Assim, essa cultura do agir político criativo na democracia se desenvolve na vida política nacional através do ativismo continuado de muitos atores, partidários e correntes de esquerda de orientação democrática, incorporando valores do meio artístico-cultural e elaborações da intelectualidade. Vários ambientes da música, da literatura, do teatro e do jornalismo são presenças construtivas da cultura da resistência política ao regime de 1964. Chama a atenção a função das revistas e editoras de cultura e política e seus espaços abertos à discussão intelectual e política, exemplares os livros e as revistas publicados pela Brasiliense, pela Civilização Brasileira e pela Paz e Terra, especialmente de 1965 até 13 de dezembro de 1968, quando o regime baixou o Ato Institucional n. 5 que endureceu seus traços de estado policial.

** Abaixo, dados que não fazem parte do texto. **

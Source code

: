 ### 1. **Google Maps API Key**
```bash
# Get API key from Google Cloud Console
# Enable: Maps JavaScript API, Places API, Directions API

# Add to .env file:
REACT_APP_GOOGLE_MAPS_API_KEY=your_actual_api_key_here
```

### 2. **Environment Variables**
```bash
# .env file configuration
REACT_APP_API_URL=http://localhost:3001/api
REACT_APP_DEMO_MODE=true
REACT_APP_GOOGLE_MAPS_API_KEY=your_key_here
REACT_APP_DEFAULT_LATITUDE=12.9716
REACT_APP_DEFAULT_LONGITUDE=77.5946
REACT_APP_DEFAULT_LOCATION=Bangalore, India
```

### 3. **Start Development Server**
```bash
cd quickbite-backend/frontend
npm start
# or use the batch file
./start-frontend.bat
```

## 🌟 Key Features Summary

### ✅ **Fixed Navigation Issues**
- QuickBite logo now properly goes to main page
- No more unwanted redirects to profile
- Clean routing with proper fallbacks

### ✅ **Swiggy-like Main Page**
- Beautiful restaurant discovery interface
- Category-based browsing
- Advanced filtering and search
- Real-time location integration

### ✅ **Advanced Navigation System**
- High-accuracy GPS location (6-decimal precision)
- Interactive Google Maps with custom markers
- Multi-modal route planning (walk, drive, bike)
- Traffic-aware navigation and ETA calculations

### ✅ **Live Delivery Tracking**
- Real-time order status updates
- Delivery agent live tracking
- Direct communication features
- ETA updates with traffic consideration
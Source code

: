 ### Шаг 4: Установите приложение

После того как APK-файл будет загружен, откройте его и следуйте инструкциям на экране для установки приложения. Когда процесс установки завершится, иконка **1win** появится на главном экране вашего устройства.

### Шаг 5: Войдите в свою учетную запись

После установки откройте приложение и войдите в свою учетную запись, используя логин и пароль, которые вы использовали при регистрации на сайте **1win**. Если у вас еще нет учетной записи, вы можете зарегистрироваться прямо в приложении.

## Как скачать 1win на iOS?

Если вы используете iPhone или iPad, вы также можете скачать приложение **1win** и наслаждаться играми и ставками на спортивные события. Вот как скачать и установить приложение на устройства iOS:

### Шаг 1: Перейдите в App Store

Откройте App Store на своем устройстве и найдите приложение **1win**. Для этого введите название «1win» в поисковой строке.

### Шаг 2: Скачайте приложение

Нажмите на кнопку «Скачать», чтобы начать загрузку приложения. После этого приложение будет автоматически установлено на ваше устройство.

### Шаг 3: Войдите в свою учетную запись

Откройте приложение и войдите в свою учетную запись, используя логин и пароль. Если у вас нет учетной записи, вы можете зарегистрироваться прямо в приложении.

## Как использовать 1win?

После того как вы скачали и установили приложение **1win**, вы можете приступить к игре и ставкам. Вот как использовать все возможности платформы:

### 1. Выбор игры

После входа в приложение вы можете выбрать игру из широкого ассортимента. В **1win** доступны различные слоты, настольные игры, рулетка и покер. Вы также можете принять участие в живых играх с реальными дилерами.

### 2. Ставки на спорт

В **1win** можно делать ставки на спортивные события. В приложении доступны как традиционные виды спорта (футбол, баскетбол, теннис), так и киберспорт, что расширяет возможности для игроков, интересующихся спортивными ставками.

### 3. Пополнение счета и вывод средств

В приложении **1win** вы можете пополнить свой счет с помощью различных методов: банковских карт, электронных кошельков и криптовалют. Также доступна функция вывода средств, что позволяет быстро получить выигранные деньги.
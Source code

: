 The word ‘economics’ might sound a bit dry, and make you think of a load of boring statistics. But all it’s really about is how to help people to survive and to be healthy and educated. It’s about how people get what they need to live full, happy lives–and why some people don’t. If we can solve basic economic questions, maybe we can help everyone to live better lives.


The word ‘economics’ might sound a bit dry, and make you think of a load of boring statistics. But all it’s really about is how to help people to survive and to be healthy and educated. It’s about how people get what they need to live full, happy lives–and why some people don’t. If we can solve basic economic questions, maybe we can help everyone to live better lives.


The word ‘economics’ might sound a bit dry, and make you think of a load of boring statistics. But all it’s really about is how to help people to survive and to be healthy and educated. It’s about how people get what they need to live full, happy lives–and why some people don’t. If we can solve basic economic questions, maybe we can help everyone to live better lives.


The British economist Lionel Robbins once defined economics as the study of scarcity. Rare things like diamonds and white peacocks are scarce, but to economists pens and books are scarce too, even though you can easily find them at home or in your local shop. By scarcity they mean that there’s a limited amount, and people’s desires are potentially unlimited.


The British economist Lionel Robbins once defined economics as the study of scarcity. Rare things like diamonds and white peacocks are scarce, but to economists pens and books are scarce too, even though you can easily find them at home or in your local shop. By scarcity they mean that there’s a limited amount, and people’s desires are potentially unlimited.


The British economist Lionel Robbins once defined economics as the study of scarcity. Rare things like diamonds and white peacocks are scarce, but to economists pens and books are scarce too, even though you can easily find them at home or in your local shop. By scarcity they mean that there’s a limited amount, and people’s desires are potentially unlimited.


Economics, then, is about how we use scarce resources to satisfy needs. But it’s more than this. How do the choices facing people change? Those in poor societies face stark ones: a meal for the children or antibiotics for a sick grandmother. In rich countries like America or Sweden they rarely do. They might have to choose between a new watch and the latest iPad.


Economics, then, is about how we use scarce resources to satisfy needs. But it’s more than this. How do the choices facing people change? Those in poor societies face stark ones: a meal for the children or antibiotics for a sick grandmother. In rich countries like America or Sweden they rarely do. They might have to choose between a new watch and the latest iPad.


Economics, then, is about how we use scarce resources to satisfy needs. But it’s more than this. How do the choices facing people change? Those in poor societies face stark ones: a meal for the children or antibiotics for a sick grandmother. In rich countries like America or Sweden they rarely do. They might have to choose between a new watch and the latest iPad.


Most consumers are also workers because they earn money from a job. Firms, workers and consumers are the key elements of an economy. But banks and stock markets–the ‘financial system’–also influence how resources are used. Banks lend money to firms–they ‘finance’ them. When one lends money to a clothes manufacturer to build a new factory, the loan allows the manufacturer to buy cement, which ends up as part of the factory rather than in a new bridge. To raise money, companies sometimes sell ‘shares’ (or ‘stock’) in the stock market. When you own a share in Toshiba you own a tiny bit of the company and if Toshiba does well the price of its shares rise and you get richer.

Os principais protagonistas da mobilização pelas liberdades e, a partir da anistia de 1979, pela consolidação de um processo de transição política (então iniciado sem um governo de transição, cf. Armênio Guedes. O impasse e a saída democrática (31/12//80), in O marxismo político de Armênio Guedes, Brasília/Rio de Janeiro: FAP e Contraponto, dez. 2012), exerceriam, com claros fins democráticos, papel decisivo nas Diretas-Já, na hora da derrota do regime de 1964, elegendo Tancredo-Sarney no Colégio Eleitoral, durante o primeiro governo civil, na Constituinte, e no impeachment de Collor. A cultura política da Resistência tem muita relevância quando setores seus estiveram à frente do apoio de todos os partidos ao breve governo político de Itamar Franco.

No começo do primeiro mandato de Fernando Henrique Cardoso, isolado o pequeno PCB, se reduziria a atuação de correntes de esquerda de orientação democrática na cena política nacional, sobremaneira quando o PT optou pela oposição total ao governo do PSDB e do PFL (Partido da Frente Liberal). O PT se recusava a distinguir a composição de governo heterogênea liderada por Fernando Henrique Cardoso, não querendo assim balizar sua atuação como uma ação dotada de previsão e perspectiva em relação à conjuntura e ao futuro próximo. Tampouco veria a globalização em registro positivo, não divisando possibilidade de pressões com vistas a modificar as reformas estruturais da coligação PSDB-PFL.

A nova esquerda não interveio na cena política em busca de convergência com correntes de esquerda e de centro-esquerda para se opor a Fernando Henrique Cardoso e negociar soluções alternativas. Como certa vez disse um dos líderes do PT, Luiz Inácio Lula da Silva, o seu governo não teria encontrado oposição, a não ser a oposição do MST.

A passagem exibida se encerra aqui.